**ABOUT THIS TASK:** Could you return the lines below exactly, from the first line up to and including the line that holds "## AStar/NavGraph"?

::: AVAILABLE RECORDS

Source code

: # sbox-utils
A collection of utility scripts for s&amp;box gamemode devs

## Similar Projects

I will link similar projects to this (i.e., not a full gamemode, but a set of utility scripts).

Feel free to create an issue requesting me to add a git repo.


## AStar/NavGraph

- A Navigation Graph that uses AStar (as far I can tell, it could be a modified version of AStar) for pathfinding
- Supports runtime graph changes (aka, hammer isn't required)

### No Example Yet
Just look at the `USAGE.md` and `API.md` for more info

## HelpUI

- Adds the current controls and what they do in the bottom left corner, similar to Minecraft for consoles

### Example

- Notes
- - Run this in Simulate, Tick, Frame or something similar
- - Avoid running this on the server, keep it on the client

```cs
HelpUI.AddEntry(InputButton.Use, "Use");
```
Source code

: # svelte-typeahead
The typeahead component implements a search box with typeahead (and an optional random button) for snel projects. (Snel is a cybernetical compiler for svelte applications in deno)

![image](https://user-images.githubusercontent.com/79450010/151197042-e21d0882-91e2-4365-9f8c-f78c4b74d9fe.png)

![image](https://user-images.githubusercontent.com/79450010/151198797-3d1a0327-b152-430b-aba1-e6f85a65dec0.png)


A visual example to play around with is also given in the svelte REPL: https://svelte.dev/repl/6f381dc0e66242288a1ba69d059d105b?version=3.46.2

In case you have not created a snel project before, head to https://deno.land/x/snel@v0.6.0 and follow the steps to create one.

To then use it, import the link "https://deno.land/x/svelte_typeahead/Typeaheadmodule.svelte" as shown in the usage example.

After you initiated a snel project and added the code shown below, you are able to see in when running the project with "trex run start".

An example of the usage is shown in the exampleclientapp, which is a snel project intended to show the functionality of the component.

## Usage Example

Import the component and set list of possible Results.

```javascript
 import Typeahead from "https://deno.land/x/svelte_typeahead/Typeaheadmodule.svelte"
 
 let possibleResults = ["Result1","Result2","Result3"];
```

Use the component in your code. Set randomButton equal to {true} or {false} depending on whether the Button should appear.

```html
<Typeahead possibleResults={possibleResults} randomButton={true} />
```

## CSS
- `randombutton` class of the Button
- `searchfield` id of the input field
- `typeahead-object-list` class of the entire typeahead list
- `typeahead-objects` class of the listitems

::::::

**TASK OUTPUT:**
Source code

: # sbox-utils
A collection of utility scripts for s&amp;box gamemode devs

## Similar Projects

I will link similar projects to this (i.e., not a full gamemode, but a set of utility scripts).

Feel free to create an issue requesting me to add a git repo.


## AStar/NavGraph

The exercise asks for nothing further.